■ To do ■
Within the data below, determine how many lines contain "self" and supply only that figure.

Entries taken from a collection:
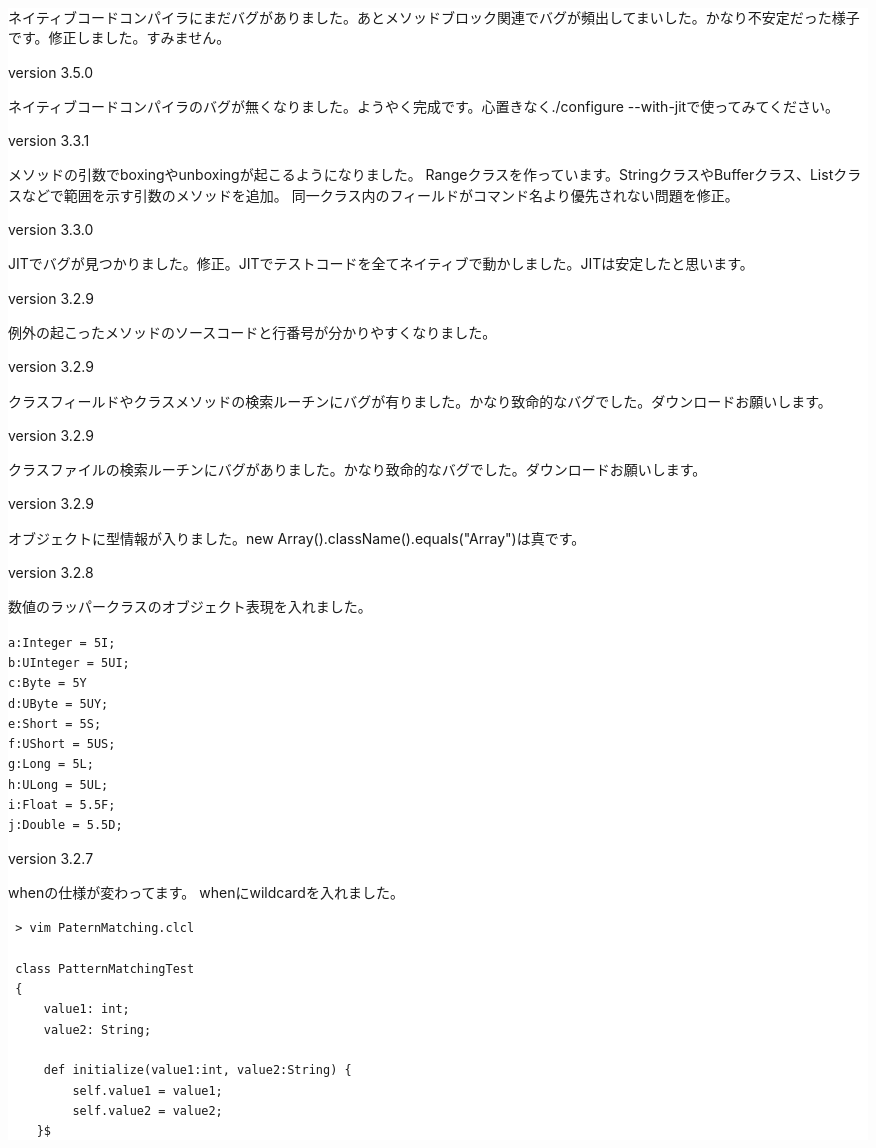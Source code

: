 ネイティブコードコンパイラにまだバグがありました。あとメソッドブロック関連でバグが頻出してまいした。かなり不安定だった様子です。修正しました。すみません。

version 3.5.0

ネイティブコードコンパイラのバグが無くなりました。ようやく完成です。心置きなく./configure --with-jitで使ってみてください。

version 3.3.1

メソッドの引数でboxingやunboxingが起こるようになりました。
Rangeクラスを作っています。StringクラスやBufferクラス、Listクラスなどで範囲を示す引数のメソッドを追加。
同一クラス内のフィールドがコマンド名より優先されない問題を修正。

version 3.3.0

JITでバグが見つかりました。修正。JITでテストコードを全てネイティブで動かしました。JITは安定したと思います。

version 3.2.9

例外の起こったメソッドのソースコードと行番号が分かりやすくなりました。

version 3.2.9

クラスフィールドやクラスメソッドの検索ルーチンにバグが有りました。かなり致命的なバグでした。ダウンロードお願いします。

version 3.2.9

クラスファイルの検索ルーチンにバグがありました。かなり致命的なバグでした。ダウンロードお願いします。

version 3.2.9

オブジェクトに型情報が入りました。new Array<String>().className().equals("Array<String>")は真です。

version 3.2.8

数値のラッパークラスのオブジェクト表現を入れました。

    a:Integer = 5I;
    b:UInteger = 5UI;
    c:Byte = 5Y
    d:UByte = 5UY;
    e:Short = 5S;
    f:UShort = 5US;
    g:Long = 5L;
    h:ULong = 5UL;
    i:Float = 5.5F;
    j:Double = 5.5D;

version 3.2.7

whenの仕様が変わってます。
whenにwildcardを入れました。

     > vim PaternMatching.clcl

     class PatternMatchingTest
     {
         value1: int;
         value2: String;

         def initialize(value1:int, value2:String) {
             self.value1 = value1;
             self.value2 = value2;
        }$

■ Reply ■
2